Tout le monde sait bien que quand on a un compte en banque, on peut faire des chèques sur ce compte pour payer n’importe quels produits ou n’importe quels services dont on a besoin.
Le chèque sur un compte de banque est aussi bon que de l’or ou de l’argent pour payer n’importe quoi. Pourvu que les produits existent, le chèque peut les payer, quand même il n’y aurait pas une once d’or ou d’argent palpable dans le pays.
Or, cela, l’inscription d’un montant dans un compte de banque, c’est facile à faire. Bien plus facile que de produire les choses à mettre sur le marché. Un dividende est donc bien plus facile à faire que la production qui va lui répondre.
Des inscriptions dans des comptes.

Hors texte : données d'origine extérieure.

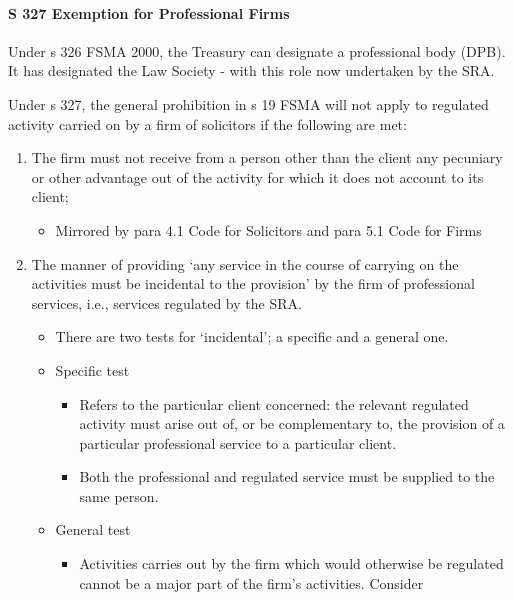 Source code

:\documentclass[
]{article}
\providecommand{\tightlist}{%
  \setlength{\itemsep}{0pt}\setlength{\parskip}{0pt}}
\begin{document}
\hypertarget{s-327-exemption-for-professional-firms}{%
\paragraph{S 327 Exemption for Professional
Firms}\label{s-327-exemption-for-professional-firms}}

Under s 326 FSMA 2000, the Treasury can designate a professional body
(DPB). It has designated the Law Society - with this role now undertaken
by the SRA.

Under s 327, the general prohibition in s 19 FSMA will not apply to
regulated activity carried on by a firm of solicitors if the following
are met:

\begin{enumerate}
\def\labelenumi{\arabic{enumi}.}
\tightlist
\item
  The firm must not receive from a person other than the client any
  pecuniary or other advantage out of the activity for which it does not
  account to its client;

  \begin{itemize}
  \tightlist
  \item
    Mirrored by para 4.1 Code for Solicitors and para 5.1 Code for Firms
  \end{itemize}
\item
  The manner of providing `any service in the course of carrying on the
  activities must be incidental to the provision' by the firm of
  professional services, i.e., services regulated by the SRA.

  \begin{itemize}
  \tightlist
  \item
    There are two tests for `incidental'; a specific and a general one.
  \item
    Specific test

    \begin{itemize}
    \tightlist
    \item
      Refers to the particular client concerned: the relevant regulated
      activity must arise out of, or be complementary to, the provision
      of a particular professional service to a particular client.
    \item
      Both the professional and regulated service must be supplied to
      the same person.
    \end{itemize}
  \item
    General test

    \begin{itemize}
    \tightlist
    \item
      Activities carries out by the firm which would otherwise be
      regulated cannot be a major part of the firm's activities.
      Consider


\end{itemize}
\end{itemize}
\end{enumerate}
\end{document}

Mais les banques font cela tous les jours. Vous pouvez le voir au guichet de n’importe quelle succursale de banque. Mais l’inscription se fait pour deux sortes de personnes: pour celles qui apportent leurs épargnes à la banque et pour celles qui viennent emprunter de l’argent à la banque. Le dividende social, lui, ne sera pas l’inscription d’une épargne, ni non plus l’inscription d’un emprunt. Ce sera l’inscription d’une gratuité parce que la part de la production qui ne vient pas du travail, mais du progrès, doit être distribuée gratuitement à tout le monde.
Et parce que c’est une gratuité gagnée par le progrès, ce n’est pas une taxe mais de l’argent nouveau. De l’argent nouveau ajouté au compte en banque de chaque citoyen.
De l’argent nouveau, ce n’est pas une nouveauté. Il en naît tous les jours; et cette naissance a lieu justement dans la banque.
Lorsqu’un individu porte à une banque de l’argent épargné, le banquier met cet argent dans le coffre de la banque et le remplace, pour l’épargnant, par l’inscription d’un crédit au compte de cet épargnant. Cela, ce n’est pas de l’argent nouveau mais simplement un changement d’argent de porte-monnaie par de l’argent de compte en banque.
Mais quand un individu vient à la banque pour emprunter de l’argent, si la banque consent le prêt, le banquier inscrit le montant de la même manière, au crédit du compte de l’emprunteur. Là, ce n’est plus de l’argent épargné, c’est de l’argent tout nouveau que l’emprunteur obtient. Tout nouveau parce que le banquier n’a pas sorti un sou de son tiroir ni diminué le compte d’aucun des clients de la banque.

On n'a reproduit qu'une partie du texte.